I don't understand. What physical content is it finding at ekcjklrjg.example.com?
Oh, whoops, you mean you're not actually using any subdomains? Then all you need is the domain-name-canonicalization redirect given above. Don't worry about "mail" or "pop" or similar. Unless your site has a very weird configuration, those wouldn't be used by http requests. But if you're really not using any subdomains, there's not much point to keeping the wild cards enabled.
Note 2: Yes, I'm aware the SEO community often talks about there being a duplicate content penalty, but there's really no such thing. It simply looks that way sometimes because Google picks a different URL with duplicate content to display in the results than we think it should.

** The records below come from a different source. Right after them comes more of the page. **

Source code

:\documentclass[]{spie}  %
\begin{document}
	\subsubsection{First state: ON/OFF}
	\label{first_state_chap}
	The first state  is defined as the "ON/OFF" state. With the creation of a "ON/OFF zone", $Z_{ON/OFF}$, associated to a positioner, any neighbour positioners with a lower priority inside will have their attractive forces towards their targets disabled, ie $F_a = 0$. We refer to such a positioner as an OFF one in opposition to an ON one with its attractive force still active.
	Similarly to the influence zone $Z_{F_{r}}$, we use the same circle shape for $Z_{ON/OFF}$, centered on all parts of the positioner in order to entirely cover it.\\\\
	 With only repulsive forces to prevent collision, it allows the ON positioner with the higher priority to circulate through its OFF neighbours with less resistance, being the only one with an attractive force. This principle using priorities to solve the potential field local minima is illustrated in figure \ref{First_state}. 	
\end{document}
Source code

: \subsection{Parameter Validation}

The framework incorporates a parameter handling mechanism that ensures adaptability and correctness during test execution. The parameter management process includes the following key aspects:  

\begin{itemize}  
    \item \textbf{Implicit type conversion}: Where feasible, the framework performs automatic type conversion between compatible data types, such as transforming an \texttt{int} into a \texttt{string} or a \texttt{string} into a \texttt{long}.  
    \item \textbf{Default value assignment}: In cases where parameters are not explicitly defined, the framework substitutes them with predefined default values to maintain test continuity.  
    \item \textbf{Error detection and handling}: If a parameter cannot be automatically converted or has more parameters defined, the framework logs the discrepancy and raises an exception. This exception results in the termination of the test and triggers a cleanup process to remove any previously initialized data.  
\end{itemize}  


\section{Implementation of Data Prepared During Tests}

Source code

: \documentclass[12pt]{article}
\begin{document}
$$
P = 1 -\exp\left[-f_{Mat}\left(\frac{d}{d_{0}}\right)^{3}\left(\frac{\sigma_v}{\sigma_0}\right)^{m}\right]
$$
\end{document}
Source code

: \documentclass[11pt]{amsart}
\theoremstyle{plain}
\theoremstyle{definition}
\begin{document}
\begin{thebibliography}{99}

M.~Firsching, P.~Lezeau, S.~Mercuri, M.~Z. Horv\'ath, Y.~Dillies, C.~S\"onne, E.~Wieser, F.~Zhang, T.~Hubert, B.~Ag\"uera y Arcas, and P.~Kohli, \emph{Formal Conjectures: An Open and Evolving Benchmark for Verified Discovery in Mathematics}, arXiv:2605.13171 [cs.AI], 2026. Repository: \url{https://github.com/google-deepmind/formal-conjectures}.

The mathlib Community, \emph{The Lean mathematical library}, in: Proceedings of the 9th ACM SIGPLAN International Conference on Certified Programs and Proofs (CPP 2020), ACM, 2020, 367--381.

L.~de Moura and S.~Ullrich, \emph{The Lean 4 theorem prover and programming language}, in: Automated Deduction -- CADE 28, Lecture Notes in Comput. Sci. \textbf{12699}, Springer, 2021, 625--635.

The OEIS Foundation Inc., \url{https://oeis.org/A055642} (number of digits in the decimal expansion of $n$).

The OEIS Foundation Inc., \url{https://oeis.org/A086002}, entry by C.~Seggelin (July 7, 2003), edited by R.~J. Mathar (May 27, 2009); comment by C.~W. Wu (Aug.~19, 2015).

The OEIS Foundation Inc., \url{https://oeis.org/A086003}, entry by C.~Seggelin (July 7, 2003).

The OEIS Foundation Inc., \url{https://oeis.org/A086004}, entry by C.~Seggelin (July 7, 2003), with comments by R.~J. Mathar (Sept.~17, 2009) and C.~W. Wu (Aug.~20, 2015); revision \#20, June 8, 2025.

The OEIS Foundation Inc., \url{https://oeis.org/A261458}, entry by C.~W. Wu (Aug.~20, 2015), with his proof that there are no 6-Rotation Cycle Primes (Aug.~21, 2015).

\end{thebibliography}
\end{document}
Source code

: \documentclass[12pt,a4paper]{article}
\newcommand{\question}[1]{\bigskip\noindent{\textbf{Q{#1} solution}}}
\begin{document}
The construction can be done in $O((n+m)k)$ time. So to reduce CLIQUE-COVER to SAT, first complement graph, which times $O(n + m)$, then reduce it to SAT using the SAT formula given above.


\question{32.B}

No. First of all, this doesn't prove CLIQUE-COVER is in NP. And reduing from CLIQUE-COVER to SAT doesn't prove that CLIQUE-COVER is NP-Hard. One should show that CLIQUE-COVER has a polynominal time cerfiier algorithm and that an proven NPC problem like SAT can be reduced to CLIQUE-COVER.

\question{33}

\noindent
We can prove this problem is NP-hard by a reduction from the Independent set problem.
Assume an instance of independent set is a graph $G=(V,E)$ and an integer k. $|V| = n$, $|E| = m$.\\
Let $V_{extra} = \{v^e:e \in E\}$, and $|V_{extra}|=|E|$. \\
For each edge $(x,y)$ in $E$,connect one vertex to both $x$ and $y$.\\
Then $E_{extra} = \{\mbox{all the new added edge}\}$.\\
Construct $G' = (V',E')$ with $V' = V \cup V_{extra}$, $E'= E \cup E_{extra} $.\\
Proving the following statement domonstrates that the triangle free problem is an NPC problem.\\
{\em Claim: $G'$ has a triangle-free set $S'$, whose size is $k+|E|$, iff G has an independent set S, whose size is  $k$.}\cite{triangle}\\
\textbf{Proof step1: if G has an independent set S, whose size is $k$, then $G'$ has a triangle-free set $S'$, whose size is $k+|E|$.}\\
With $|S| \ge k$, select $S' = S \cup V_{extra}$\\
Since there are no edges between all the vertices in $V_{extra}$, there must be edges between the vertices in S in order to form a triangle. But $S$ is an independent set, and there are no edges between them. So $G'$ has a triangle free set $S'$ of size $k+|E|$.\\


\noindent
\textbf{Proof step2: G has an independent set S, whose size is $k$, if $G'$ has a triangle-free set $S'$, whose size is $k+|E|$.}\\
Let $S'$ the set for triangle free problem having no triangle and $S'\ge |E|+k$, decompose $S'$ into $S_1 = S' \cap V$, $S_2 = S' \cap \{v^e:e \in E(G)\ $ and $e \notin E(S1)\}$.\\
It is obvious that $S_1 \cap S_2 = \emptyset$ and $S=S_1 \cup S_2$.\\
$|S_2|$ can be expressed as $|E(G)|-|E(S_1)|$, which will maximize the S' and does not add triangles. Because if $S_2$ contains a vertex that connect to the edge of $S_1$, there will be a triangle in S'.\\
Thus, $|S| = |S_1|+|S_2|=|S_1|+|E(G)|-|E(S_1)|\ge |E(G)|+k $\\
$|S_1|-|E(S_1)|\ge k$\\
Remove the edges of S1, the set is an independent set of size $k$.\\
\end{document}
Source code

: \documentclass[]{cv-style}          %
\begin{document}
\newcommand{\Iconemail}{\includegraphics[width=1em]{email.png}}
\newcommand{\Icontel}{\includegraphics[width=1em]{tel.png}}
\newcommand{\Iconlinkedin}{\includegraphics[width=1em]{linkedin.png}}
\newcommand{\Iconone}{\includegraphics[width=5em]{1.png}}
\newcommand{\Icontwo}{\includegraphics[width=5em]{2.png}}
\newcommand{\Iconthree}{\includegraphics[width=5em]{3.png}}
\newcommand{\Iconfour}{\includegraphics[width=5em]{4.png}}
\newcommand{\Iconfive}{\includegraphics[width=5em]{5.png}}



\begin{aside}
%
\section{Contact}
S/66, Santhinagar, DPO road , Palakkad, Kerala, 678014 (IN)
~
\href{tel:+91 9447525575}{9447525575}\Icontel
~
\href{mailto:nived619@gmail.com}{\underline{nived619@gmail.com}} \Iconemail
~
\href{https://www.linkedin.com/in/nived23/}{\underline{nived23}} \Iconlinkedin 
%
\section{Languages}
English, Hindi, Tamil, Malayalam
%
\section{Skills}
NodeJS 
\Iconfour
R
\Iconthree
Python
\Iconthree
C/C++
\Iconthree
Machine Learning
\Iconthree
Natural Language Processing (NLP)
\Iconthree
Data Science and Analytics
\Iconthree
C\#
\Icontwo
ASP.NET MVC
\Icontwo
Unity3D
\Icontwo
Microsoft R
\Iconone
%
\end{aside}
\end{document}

I've read a lot of articles that suggest that the above isn't quite true...ofc because search engine algorithms are a bit of a black, I haven't seen anyone 'prove' that duplicate content issues directly cause SERP penalties, but people do seem to be concerned about it...
Deleting the wildcard CNAME record will solve your problem with weird domain names in Google, but that record isn't there without reason. One possible reason as already mentioned is the existence of subdomains used for mail (smtp.example.com, pop3.example.com, imap.example.com) or nameservers (ns1.example.com, ns2.example.com).
[edited by: TheMadScientist at 10:36 am (utc) on Dec 23, 2014]
would the 'solution' I asked about in my OP (just deleting the wildcard CNAME record) do the trick? Or is that something I should avoid, and instead address using MadScientist's code?
It has just this instant occurred to me that Google could easily do wild-card-subdomain requests in exactly the same way they check for Soft 404s. Don't know if this is something they actually do.
The one oddity that I still don't quite understand is why Google would index any of these gibberish subdomains at all!?
The one oddity that I still don't quite understand is why Google would index any of these gibberish subdomains at all!? I was under the impression that they'll only index something their crawlers find backlinks to (or perhaps that gets submitted via their URL submission engine.)